Data fabric è il nuovo concetto architetturale che per prima cosa racchiude tutte le risorse infrastrutturali e cloud utilizzate da un’azienda per gestire i suoi dati. Include quindi lo storage onpremise, i servizi cloud, i sistemi edge e quant’altro conservi i dati aziendali. In un ambiente data fabric sono però presenti anche tutti quei servizi che consentono di gestire i dati in modo consistente lungo tutto il loro ciclo di vita. Dal momento in cui viene creato a quando finisce la sua vita, e quindi viene eliminato, l’ambiente Data Fabric consente di gestire il dato applicando le stesse logiche ovunque esso sia memorizzato, nei diversi sistemi onpremise utilizzati dall’azienda e nei repository dei diversi fornitori cloud, qualunque sia il tipo di dato.

Data governance

Più le regole di compliance vengono rafforzate e più le capacità di data governance si devono dimostrare versatili per supportare un’ampia varietà di requisiti business critical.
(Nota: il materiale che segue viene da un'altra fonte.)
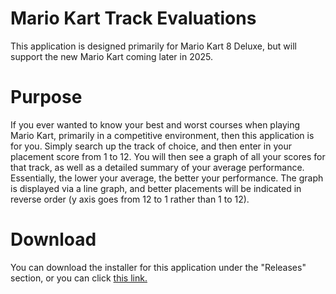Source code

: # Mario Kart Track Evaluations
This application is designed primarily for Mario Kart 8 Deluxe, but will support the new Mario Kart coming later in 2025.

# Purpose
If you ever wanted to know your best and worst courses when playing Mario Kart, primarily in a competitive environment, then this application is for you.  Simply search up the track of choice, and then enter in your placement score from 1 to 12.  You will then see a graph of all your scores for that track, as well as a detailed summary of your average performance.  Essentially, the lower your average, the better your performance.  The graph is displayed via a line graph, and better placements will be indicated in reverse order (y axis goes from 12 to 1 rather than 1 to 12).

# Download
You can download the installer for this application under the "Releases" section, or you can click [this link.](https://github.com/BaoPun/MarioKart-TrackEvaluations/releases/tag/MK8D-1.4)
Le politiche di compliance, controllo del rischio e governance devono essere tradotte in regole per creare dei sistemi di controllo in grado di soddisfare le regole più esigenti di normative come il GDPR e il NIST 800. Le disposizioni relative alla classificazione dei dati e alla loro conservazione e sovranità devono essere implementate seguendo le best practice nei sistemi di Information Lifecycle Management, mentre l’operatività quotidiana sui dati deve essere continuamente monitorata.

Data security

Con l’aumentare dei dati da gestire aumentano i rischi e le problematiche di sicurezza. Nel momento in cui i dati iniziano a viaggiare in un contesto multicloud, allora è bene pensare di implementare le funzionalità di protezione più avanzate come la crittografia, la sicurezza basata su regole di comportamento, il mascheramento dei dati e il loro continuo monitoraggio. Tutti i dati più sensibili, quelli che devono essere trattati secondo normative di legge, e quelli relativi alla criticità del business è bene che viaggino all’interno del data fabric aziendale sempre in modo crittografato.

Data discovery

Se non l’avete già implementato nella vostra architettura dati è importante, per diventare un’azienda data driver, implementare un sistema di data discovery nelle vostre architetture dati. Un sistema di data discovery fornisce un ‘catalogo’ centralizzato di metadati che descrivono gli elementi di base utilizzati nei database aziendali, come le tabelle, le viste e gli indici. Con molti dati replicati più volte nelle infrastrutture onpremise e multicloud, il data discovery aiuta analisti, sviluppatori e data scientist a trovare e a visualizzare rapidamente i dati di cui hanno bisogno per svolgere le loro attività di business.